Oxidized low‐density lipoproteins impair the pro‐atherosclerotic effect of granulocyte‐macrophage‐colony‐stimulating factor‐producing T helper cells on macrophages

Abstract

AbstractT cells contribute to the pathogenesis of atherosclerosis. However, the presence and function of granulocyte‐macrophage‐colony‐stimulating factor (GM‐CSF)‐producing T helper (ThGM) cells in atherosclerosis development is unknown. This study aims to characterize the phenotype and function of ThGM cells in experimental atherosclerosis. Atherosclerosis was induced by feeding apolipoprotein E knockout (ApoE−/−) mice with a high‐fat diet. Aortic ThGM cells were detected and sorted by flow cytometry. The effect of oxidized low‐density lipoprotein (oxLDL) on ThGM cells and the impact of ThGM cells on macrophages were evaluated by flow cytometry, quantitative RT‐PCR, oxLDL binding/uptake assay, immunoblotting and foam cell formation assay. We found that GM‐CSF+IFN‐γ− ThGM cells existed in atherosclerotic aortas. Live ThGM cells were enriched in aortic CD4+CCR6−CCR8−CXCR3−CCR10+ T cells. Aortic ThGM cells triggered the expression of interleukin‐1β (IL‐1β), tumour necrosis factor (TNF), interleukin‐6 (IL‐6) and C‐C motif chemokine ligand 2 (CCL2) in macrophages.
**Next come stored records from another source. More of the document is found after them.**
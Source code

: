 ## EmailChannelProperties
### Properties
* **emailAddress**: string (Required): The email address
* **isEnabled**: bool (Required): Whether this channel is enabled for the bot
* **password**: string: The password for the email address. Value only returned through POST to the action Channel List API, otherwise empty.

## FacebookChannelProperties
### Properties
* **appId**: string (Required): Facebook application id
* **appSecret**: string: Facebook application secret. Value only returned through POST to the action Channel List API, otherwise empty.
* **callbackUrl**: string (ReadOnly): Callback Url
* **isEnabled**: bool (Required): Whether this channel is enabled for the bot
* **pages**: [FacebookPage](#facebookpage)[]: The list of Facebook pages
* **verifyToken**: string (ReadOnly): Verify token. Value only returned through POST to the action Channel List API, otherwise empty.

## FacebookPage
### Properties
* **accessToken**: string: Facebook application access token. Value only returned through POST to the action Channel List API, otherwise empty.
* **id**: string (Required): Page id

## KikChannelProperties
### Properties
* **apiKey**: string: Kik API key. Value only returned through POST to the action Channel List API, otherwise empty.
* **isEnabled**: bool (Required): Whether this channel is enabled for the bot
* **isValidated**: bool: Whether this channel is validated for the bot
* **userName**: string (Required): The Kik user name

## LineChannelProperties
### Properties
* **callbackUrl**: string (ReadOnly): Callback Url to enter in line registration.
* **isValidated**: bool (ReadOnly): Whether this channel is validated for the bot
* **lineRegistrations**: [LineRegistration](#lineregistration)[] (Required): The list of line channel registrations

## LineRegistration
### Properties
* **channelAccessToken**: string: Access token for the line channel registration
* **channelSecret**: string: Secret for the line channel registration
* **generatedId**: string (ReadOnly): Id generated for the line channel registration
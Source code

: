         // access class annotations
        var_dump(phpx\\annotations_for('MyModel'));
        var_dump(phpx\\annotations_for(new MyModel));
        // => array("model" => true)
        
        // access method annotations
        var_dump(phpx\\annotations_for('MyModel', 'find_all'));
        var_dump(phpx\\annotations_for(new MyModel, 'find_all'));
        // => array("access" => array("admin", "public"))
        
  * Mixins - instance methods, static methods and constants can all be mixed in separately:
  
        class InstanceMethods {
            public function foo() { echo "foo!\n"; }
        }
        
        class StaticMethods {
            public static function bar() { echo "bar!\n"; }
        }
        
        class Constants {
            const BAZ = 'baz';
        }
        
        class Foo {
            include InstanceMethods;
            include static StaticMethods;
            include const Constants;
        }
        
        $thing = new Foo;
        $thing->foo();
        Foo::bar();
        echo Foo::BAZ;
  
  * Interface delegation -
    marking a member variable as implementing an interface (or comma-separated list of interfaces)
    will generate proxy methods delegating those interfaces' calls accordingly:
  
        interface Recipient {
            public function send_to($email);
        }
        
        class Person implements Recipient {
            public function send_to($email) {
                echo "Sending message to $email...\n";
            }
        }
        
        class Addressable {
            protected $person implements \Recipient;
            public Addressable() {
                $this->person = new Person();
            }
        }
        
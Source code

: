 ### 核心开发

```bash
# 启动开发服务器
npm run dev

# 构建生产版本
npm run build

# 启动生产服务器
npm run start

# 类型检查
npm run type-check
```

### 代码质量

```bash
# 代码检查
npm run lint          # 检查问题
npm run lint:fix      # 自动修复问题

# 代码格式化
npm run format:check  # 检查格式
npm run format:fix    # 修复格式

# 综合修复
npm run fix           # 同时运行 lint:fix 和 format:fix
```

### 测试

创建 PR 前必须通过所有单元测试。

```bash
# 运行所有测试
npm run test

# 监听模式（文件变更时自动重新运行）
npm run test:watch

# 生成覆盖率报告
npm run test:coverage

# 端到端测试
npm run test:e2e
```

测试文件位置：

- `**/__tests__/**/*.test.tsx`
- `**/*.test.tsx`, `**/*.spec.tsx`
Besides, aortic ThGM cells expressed higher CD69 than other T cells and bound to oxLDL. oxLDL suppressed the cytokine expression in ThGM cells probably via inhibiting the signal transducer and activator of transcription 5 (STAT5) signalling. Furthermore, oxLDL alleviated the effect of ThGM cells on inducing macrophages to produce pro‐inflammatory cytokines and generate foam cells. The nuclear receptor subfamily 4 group A (NR4A) members NR4A1 and NR4A2 were involved in the suppressive effect of oxLDL on ThGM cells. Collectively, oxLDL suppressed the supportive effect of ThGM cells on pro‐atherosclerotic macrophages.